**Activity:** The line containing "résultat de ces" marks where to begin. Write out that line and every line after it exactly, through the last line below.

**Provided data:**
##########

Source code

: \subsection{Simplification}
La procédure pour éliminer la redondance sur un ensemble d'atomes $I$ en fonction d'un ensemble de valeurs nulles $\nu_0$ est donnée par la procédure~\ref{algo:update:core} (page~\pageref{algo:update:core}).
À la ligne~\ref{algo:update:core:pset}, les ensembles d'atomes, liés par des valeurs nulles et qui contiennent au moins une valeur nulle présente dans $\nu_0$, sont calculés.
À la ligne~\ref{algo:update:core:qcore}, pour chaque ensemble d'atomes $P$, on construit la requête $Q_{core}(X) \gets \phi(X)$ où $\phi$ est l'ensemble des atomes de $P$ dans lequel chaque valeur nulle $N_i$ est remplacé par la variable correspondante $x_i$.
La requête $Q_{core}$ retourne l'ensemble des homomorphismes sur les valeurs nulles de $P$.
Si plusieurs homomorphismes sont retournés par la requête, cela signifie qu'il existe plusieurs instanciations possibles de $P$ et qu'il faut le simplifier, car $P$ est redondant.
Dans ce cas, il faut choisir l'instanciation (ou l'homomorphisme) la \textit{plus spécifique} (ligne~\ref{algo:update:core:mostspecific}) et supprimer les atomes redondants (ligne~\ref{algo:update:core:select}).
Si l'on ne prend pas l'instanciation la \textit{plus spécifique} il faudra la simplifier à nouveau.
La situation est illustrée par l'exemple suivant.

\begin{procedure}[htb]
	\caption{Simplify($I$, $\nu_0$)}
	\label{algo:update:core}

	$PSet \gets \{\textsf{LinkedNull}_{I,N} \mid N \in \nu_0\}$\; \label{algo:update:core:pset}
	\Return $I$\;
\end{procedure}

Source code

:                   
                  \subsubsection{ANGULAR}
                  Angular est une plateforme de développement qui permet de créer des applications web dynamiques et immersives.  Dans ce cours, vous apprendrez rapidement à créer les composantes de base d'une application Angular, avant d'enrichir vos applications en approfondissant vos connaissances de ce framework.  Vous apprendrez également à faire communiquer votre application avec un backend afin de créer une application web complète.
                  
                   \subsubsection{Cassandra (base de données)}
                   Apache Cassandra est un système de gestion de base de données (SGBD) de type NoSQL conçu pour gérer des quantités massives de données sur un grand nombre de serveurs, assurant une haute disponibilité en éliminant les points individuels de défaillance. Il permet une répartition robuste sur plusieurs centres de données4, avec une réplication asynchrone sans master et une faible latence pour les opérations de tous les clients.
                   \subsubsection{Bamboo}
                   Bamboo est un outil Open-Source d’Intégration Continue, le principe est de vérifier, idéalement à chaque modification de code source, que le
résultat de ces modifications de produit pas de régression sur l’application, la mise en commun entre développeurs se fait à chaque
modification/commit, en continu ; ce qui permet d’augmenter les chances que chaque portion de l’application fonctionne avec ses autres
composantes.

##########

**Task answer:**
résultat de ces modifications de produit pas de régression sur l’application, la mise en commun entre développeurs se fait à chaque
modification/commit, en continu ; ce qui permet d’augmenter les chances que chaque portion de l’application fonctionne avec ses autres
composantes.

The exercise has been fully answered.